Energy Policy

90-808

Units: 6

Description:

This seminar will provide an introduction to modern U.S. energy policy.  Our goal will be to understand, from a practical perspective, how economics, technology, politics, public opinion and national security all influence the development and implementation of policy. 

Questions that we will address include: Why has energy taken on such a critical role in the public policy agenda?  How has U.S. energy policy changed over the years and what lessons have we learned from past initiatives?  How much influence does government really have?  How have new technologies changed the energy landscape and our interactions with other countries?

The class will begin with an overview of the energy sector and the related government structure.  After covering some historical context, we will discuss Presidential initiatives and legislative activity.  We will then consider some case studies, such as the Keystone Pipeline, the development of the Marcellus Shale, and carbon taxes that demonstrate conflicting viewpoints about appropriate energy policy.  The class will also explore international energy security issues like liquefied natural gas and crude oil exports.

This course is a seminar class; I will provide a framework and then guide a discussion among the students. Your preparation and participation are essential. 

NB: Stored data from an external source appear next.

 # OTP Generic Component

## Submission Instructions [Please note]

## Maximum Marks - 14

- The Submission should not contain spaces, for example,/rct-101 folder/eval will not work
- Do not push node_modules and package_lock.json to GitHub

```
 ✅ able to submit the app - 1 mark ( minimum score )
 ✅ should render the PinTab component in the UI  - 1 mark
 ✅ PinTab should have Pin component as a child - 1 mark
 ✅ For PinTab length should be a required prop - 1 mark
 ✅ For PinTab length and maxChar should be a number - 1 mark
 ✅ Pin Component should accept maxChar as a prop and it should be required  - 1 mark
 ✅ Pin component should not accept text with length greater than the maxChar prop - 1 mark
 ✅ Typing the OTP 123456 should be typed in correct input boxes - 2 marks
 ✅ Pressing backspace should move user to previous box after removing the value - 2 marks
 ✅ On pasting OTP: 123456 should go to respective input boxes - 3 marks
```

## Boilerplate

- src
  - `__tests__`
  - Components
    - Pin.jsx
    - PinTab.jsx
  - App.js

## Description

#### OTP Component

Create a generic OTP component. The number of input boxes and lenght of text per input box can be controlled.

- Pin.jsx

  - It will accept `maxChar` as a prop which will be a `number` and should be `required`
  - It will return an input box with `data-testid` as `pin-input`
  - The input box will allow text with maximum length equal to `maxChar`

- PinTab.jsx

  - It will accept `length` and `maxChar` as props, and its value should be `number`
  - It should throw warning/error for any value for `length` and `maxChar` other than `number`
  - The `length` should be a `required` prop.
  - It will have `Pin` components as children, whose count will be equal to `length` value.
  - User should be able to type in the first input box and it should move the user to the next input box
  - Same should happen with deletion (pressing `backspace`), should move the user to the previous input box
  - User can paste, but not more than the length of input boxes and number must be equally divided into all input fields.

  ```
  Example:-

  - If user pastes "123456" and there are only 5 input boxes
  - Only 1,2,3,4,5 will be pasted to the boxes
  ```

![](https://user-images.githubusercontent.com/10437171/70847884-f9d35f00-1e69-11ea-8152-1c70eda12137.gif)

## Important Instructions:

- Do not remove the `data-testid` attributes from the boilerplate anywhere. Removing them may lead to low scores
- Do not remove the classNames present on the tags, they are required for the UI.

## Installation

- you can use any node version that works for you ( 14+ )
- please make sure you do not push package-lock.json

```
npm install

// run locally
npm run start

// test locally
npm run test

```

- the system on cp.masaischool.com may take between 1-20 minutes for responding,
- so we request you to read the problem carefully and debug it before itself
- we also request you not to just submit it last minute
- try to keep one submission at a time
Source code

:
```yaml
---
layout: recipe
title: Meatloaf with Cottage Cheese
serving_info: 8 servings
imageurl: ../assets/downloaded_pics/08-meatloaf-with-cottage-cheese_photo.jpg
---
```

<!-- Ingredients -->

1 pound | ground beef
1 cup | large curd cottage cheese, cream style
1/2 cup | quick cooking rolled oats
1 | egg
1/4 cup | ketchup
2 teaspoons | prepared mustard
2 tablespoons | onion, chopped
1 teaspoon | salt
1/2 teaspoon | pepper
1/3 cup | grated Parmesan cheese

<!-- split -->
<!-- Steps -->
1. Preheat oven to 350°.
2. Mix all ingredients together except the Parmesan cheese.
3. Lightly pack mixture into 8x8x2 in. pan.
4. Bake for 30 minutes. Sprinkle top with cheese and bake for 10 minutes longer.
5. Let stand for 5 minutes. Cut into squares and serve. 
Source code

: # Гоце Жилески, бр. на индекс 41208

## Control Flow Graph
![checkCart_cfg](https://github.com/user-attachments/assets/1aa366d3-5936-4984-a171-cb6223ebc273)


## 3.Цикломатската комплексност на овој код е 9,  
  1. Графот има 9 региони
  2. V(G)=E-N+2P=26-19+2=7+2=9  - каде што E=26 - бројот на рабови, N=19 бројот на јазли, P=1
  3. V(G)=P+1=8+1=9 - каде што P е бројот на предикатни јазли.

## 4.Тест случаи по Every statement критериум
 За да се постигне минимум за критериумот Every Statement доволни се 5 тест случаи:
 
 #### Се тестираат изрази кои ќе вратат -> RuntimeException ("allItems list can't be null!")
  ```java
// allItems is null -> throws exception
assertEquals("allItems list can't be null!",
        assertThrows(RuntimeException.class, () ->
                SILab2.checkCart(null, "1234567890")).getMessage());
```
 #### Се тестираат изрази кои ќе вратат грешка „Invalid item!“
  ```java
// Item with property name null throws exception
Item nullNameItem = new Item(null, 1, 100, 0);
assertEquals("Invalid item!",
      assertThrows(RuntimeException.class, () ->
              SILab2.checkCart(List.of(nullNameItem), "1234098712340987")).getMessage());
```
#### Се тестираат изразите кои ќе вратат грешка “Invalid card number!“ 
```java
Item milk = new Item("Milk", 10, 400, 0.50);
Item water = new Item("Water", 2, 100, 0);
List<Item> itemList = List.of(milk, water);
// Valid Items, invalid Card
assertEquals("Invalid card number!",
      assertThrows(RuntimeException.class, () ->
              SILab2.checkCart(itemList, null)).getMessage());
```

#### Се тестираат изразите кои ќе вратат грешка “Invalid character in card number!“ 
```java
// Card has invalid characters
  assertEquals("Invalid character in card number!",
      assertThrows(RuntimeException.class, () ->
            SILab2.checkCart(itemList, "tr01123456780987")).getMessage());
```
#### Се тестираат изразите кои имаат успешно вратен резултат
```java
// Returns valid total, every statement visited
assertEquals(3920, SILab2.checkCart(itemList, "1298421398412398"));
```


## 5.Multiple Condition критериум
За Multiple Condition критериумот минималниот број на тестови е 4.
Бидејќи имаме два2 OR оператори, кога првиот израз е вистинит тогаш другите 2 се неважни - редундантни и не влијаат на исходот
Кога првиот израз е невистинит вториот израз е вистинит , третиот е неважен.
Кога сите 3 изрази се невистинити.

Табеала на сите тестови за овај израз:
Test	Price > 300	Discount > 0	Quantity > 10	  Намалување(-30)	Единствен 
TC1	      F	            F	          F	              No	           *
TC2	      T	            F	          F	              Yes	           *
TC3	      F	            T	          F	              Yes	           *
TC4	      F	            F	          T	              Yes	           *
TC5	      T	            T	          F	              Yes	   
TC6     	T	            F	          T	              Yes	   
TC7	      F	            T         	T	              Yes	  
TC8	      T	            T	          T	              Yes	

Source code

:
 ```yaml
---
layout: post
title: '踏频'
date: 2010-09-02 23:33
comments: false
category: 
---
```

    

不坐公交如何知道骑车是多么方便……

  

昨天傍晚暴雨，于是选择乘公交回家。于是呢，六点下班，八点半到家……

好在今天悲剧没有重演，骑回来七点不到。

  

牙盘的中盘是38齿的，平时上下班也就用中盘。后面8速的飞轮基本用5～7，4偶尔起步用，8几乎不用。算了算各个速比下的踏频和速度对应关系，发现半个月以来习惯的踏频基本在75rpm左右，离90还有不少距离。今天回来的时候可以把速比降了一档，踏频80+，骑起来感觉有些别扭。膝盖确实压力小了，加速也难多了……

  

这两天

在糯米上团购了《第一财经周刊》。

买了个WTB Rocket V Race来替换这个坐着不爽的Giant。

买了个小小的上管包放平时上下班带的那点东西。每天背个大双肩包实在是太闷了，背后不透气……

Each session will begin with a short review and discussion of current events in the energy sector, including how energy and environmental issues are being addressed by 2020 presidential candidates.  We will also hear from guest speakers, including a number of current and former senior government officials.

Learning Outcomes:

By the end of this class, students should have a solid understanding of the issues and the players involved in the development and implementation of U.S. energy policy.  Students should be able to articulate the relevant policy considerations and the trade-offs associated with various energy initiatives.  You should be able to draw upon historical examples and develop recommendations for current and future energy policy in the U.S.